Odbyłeś kilka treningów. Mógłbyś już nam cokolwiek powiedzieć odnośnie pracy Twoich maszyn ?

– Motocykle spisują się bardzo dobrze. Są perfekcyjnie przygotowane i na chwilę obecną jestem z nich w pełni zadowolony. Jedyna przeszkoda, która występuje podczas treningu, to nic innego, jak tylko kilkukrotnie podkreślana przeze mnie osobista wada. Zapewniam jednak wszystkich, że stale nad nią pracuję. Bardzo zależy mi na płynnej jeździe.

Jak wyglądają szczegóły Twoich startów w Pile?

– Są to starty na zasadzie „gościa”. Będę dojeżdżał do Piły na treningi przedmeczowe i jeżeli zaprezentuję się na nich z dobrej strony, to wystąpię także w składzie Victorii podczas rozgrywek drugoligowych.

Każdy kolejny rok to nowy etap w życiu żużlowca. Stawiasz sobie jakieś konkretne cele w nadchodzącym sezonie?

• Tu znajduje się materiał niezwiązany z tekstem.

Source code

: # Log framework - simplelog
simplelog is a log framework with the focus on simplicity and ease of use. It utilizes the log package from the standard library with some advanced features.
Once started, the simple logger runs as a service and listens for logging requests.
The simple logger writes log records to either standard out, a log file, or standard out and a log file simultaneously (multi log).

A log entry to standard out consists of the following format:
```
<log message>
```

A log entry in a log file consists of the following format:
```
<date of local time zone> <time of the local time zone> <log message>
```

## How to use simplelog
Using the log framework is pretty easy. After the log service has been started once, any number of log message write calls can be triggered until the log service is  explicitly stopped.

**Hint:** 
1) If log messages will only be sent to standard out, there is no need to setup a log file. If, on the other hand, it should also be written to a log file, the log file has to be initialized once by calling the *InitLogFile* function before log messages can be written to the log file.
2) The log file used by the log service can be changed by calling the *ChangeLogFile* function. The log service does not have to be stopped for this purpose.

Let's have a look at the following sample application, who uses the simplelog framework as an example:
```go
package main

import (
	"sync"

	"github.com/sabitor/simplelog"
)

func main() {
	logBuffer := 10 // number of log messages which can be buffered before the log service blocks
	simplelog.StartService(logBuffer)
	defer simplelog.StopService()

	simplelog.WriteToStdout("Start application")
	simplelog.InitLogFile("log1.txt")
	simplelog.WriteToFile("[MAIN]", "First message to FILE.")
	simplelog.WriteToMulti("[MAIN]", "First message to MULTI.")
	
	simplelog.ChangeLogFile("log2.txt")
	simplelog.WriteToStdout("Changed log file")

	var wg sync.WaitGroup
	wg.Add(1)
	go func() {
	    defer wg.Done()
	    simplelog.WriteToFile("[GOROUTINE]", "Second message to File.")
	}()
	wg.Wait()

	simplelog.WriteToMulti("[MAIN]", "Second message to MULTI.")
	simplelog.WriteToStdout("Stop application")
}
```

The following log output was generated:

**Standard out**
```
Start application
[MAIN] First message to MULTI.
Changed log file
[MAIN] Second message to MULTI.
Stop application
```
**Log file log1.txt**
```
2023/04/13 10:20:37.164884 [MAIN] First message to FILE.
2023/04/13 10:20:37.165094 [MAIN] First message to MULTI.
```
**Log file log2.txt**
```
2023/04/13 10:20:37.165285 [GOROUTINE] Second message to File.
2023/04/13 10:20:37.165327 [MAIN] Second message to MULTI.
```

– Przede wszystkim mam zamiar jak najwięcej startować we wszystkich możliwych zawodach. Poza tym pragnę zebrać sporą dawkę doświadczenia, a także dogonić umiejętnościami starszych kolegów.

Dziękuję za rozmowę.

– Dziękuję. Korzystając z okazji, chciałbym życzyć kibicom zdrowych i spokojnych Świąt Wielkanocnych oraz mokrego Dyngusa.